A Ficha Limpa é clara: renunciou, ficou inelegível
A Lei da Ficha Limpa (LC 135/2010), aprovada quase duas décadas depois de Collor, fechou qualquer brecha para renúncias “táticas”.
Em sua alínea k, o texto é cristalino: “São inelegíveis […] o Presidente da República, o Governador, o Prefeito […] que renunciarem a seus mandatos desde o oferecimento de representação ou petição capaz de autorizar a abertura de processo […] durante o período remanescente do mandato e nos 8 anos subsequentes.”
Traduzindo do juridiquês: se o processo de impeachment já foi aberto — como no caso de Cristian —, a renúncia não impede a inelegibilidade. Pelo contrário, confirma-a.
Renunciar agora significaria reconhecer a validade da denúncia e ainda ampliar o período de inelegibilidade — sem qualquer ganho político.
Nenhum plano B com Fabi
Mesmo que houvesse algum cálculo político — uma tentativa de ‘transferência de sobrenome’ —, o cenário continua fechado.
A primeira-dama Fabi Medeiros não poderia disputar uma eleição suplementar para prefeita.
O artigo 14 da Constituição Federal impede a candidatura de cônjuges e parentes de até segundo grau de governantes no território de sua jurisdição, a não ser que o familiar já ocupe mandato eletivo.

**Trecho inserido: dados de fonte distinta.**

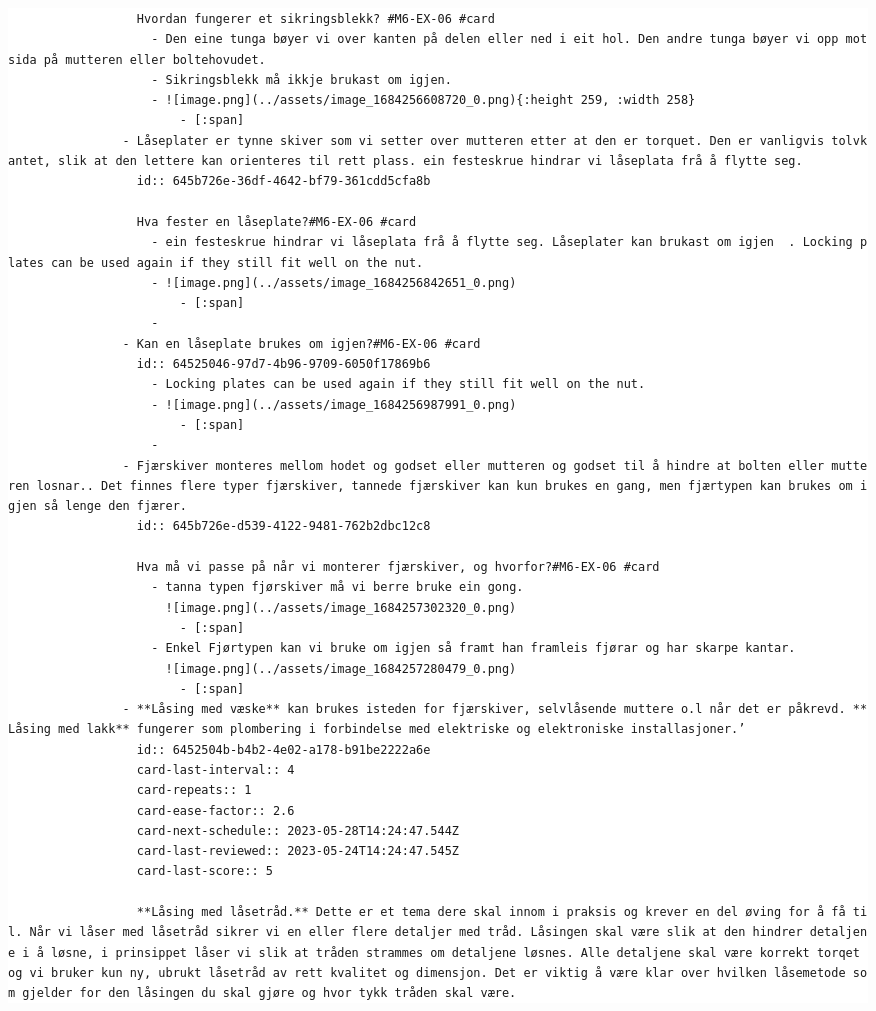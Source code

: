 					  Hvordan fungerer et sikringsblekk? #M6-EX-06 #card  
						- Den eine tunga bøyer vi over kanten på delen eller ned i eit hol. Den andre tunga bøyer vi opp mot sida på mutteren eller boltehovudet.
						- Sikringsblekk må ikkje brukast om igjen.
						- ![image.png](../assets/image_1684256608720_0.png){:height 259, :width 258}
							- [:span]
					- Låseplater er tynne skiver som vi setter over mutteren etter at den er torquet. Den er vanligvis tolvkantet, slik at den lettere kan orienteres til rett plass. ein festeskrue hindrar vi låseplata frå å flytte seg.
					  id:: 645b726e-36df-4642-bf79-361cdd5cfa8b
					    
					  Hva fester en låseplate?#M6-EX-06 #card  
						- ein festeskrue hindrar vi låseplata frå å flytte seg. Låseplater kan brukast om igjen  . Locking plates can be used again if they still fit well on the nut.
						- ![image.png](../assets/image_1684256842651_0.png)
							- [:span]
						-
					- Kan en låseplate brukes om igjen?#M6-EX-06 #card
					  id:: 64525046-97d7-4b96-9709-6050f17869b6
						- Locking plates can be used again if they still fit well on the nut.
						- ![image.png](../assets/image_1684256987991_0.png)
							- [:span]
						-
					- Fjærskiver monteres mellom hodet og godset eller mutteren og godset til å hindre at bolten eller mutteren losnar.. Det finnes flere typer fjærskiver, tannede fjærskiver kan kun brukes en gang, men fjærtypen kan brukes om igjen så lenge den fjærer. 
					  id:: 645b726e-d539-4122-9481-762b2dbc12c8
					    
					  Hva må vi passe på når vi monterer fjærskiver, og hvorfor?#M6-EX-06 #card  
						- tanna typen fjørskiver må vi berre bruke ein gong.
						  ![image.png](../assets/image_1684257302320_0.png)  
							- [:span]
						- Enkel Fjørtypen kan vi bruke om igjen så framt han framleis fjørar og har skarpe kantar.
						  ![image.png](../assets/image_1684257280479_0.png)  
							- [:span]
					- **Låsing med væske** kan brukes isteden for fjærskiver, selvlåsende muttere o.l når det er påkrevd. **Låsing med lakk** fungerer som plombering i forbindelse med elektriske og elektroniske installasjoner.’ 
					  id:: 6452504b-b4b2-4e02-a178-b91be2222a6e
					  card-last-interval:: 4
					  card-repeats:: 1
					  card-ease-factor:: 2.6
					  card-next-schedule:: 2023-05-28T14:24:47.544Z
					  card-last-reviewed:: 2023-05-24T14:24:47.545Z
					  card-last-score:: 5
					    
					  **Låsing med låsetråd.** Dette er et tema dere skal innom i praksis og krever en del øving for å få til. Når vi låser med låsetråd sikrer vi en eller flere detaljer med tråd. Låsingen skal være slik at den hindrer detaljene i å løsne, i prinsippet låser vi slik at tråden strammes om detaljene løsnes. Alle detaljene skal være korrekt torqet og vi bruker kun ny, ubrukt låsetråd av rett kvalitet og dimensjon. Det er viktig å være klar over hvilken låsemetode som gjelder for den låsingen du skal gjøre og hvor tykk tråden skal være.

Trata-se do que os juristas chamam de “inelegibilidade reflexa” — criada justamente para evitar o revezamento familiar no poder.
Portanto, ainda que Cristian renunciasse, Fabi estaria inelegível em Cachoeirinha até 2028, podendo, no máximo, disputar outro cargo em 2026, como deputada, algo que ela própria já descartou.
Em outras palavras, o boato da renúncia nem sequer oferece um herdeiro eleitoral possível.
Política não é fuga: é guerra de resistência
O governo respondeu à boataria.
– Estamos prontos para a guerra para provar a inocência do prefeito e do vice eleitos com 72% dos votos – afirmou André Lima, ao Seguinte:, ao ser consultado na manhã deste sábado.
A frase ecoa o clima de trincheira na Prefeitura, onde a prioridade é a defesa no processo de impeachment — cuja fase inicial prevê a apresentação das respostas formais à Comissão Processante.
É uma postura que, além de politicamente mais coerente, é juridicamente a única sensata.
Cristian enfrenta simultaneamente o julgamento político na Câmara e a Ação de Investigação Judicial Eleitoral (AIJE) que corre na Justiça Eleitoral.
Tentar driblar o processo com uma renúncia seria transformar uma crise de governabilidade em suicídio político com data e CPF.
A legislação eleitoral e a jurisprudência pós-Ficha Limpa construíram uma pedagogia da responsabilidade pública: quem é acusado deve enfrentar o julgamento — e não fugir dele.